__Try it__
Search the data below for the string "documents" and copy all lines where it shows up.

Dataset entries
# # #

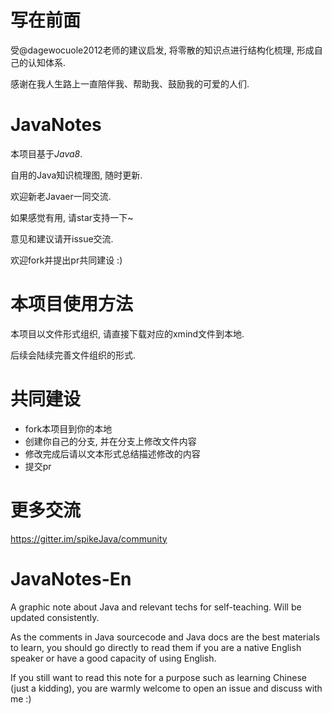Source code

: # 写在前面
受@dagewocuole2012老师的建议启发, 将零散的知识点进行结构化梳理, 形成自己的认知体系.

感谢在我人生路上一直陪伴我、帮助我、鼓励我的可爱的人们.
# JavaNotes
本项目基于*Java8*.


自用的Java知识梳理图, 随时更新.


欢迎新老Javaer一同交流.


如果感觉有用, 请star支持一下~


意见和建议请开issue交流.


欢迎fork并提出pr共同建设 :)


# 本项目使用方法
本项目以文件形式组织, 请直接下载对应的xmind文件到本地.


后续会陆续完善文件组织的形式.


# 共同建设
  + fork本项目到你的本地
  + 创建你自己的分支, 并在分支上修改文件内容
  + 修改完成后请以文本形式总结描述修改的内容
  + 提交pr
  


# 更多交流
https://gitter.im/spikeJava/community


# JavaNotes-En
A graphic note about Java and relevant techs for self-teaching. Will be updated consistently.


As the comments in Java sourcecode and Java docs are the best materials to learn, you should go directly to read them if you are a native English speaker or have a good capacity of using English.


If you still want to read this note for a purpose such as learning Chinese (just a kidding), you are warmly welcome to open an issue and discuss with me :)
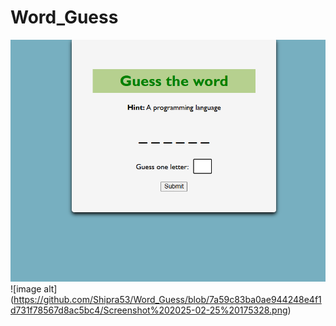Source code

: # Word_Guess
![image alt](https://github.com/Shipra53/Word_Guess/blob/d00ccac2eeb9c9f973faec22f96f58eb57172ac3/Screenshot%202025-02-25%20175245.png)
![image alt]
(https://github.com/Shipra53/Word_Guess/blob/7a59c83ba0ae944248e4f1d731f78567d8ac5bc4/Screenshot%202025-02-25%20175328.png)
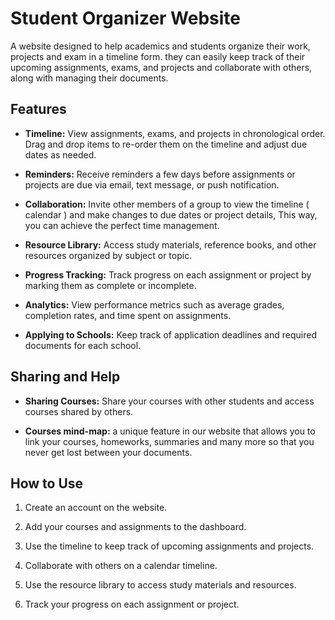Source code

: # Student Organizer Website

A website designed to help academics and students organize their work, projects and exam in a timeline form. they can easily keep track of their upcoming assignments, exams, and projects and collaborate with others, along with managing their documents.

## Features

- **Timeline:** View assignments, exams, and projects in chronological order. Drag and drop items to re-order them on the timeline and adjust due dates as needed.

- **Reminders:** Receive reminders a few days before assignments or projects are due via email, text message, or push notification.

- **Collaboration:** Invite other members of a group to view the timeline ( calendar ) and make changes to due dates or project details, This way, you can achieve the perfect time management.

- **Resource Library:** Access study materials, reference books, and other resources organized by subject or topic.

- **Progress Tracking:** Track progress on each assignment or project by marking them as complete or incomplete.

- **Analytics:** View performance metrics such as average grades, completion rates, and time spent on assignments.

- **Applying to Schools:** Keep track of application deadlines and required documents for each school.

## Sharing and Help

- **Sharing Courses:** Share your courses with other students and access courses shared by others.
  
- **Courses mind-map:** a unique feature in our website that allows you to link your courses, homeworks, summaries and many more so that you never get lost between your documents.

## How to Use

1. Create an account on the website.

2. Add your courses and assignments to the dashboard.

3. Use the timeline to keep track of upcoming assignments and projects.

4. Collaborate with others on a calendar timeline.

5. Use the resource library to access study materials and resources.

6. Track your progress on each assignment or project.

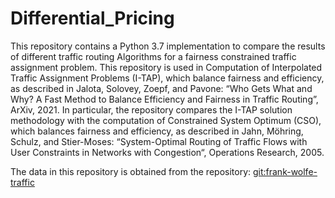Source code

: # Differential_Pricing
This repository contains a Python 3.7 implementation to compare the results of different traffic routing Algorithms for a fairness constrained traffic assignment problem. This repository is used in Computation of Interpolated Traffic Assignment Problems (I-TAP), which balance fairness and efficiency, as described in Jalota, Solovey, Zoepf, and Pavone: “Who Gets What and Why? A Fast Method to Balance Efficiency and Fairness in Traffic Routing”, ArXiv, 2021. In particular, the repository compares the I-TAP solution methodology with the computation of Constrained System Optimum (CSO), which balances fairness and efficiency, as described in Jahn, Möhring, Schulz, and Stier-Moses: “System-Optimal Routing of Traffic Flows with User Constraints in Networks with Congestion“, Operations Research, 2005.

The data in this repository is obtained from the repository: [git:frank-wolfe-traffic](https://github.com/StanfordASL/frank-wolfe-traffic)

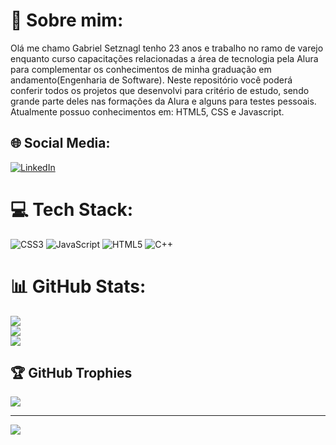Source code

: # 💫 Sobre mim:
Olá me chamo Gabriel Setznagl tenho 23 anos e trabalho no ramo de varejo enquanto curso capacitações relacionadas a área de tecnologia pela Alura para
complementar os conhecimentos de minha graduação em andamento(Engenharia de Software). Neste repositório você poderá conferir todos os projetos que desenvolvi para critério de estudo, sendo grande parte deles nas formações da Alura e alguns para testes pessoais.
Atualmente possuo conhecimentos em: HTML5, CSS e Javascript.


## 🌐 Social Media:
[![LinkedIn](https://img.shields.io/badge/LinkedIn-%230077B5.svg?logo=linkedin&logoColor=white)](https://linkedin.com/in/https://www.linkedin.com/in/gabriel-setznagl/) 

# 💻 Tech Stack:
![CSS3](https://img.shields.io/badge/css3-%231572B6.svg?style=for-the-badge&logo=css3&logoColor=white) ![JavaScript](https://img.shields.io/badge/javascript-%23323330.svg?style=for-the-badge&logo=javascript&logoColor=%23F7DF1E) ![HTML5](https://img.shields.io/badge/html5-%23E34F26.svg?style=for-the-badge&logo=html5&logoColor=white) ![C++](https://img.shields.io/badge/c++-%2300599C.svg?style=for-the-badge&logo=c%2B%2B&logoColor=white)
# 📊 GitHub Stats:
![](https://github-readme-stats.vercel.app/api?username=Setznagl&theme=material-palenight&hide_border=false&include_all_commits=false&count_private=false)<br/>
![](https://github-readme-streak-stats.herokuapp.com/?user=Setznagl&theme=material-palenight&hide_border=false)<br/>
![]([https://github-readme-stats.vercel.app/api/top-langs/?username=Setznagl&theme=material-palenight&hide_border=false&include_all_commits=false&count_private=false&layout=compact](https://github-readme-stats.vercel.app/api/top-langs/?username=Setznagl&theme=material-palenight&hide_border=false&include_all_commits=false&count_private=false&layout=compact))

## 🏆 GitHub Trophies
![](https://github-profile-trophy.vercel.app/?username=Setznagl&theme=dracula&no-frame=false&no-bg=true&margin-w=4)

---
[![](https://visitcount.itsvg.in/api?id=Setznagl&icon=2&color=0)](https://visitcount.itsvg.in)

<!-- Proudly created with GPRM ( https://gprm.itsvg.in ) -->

# # #

__Solution to the exercise__
A website designed to help academics and students organize their work, projects and exam in a timeline form. they can easily keep track of their upcoming assignments, exams, and projects and collaborate with others, along with managing their documents.
- **Applying to Schools:** Keep track of application deadlines and required documents for each school.
- **Courses mind-map:** a unique feature in our website that allows you to link your courses, homeworks, summaries and many more so that you never get lost between your documents.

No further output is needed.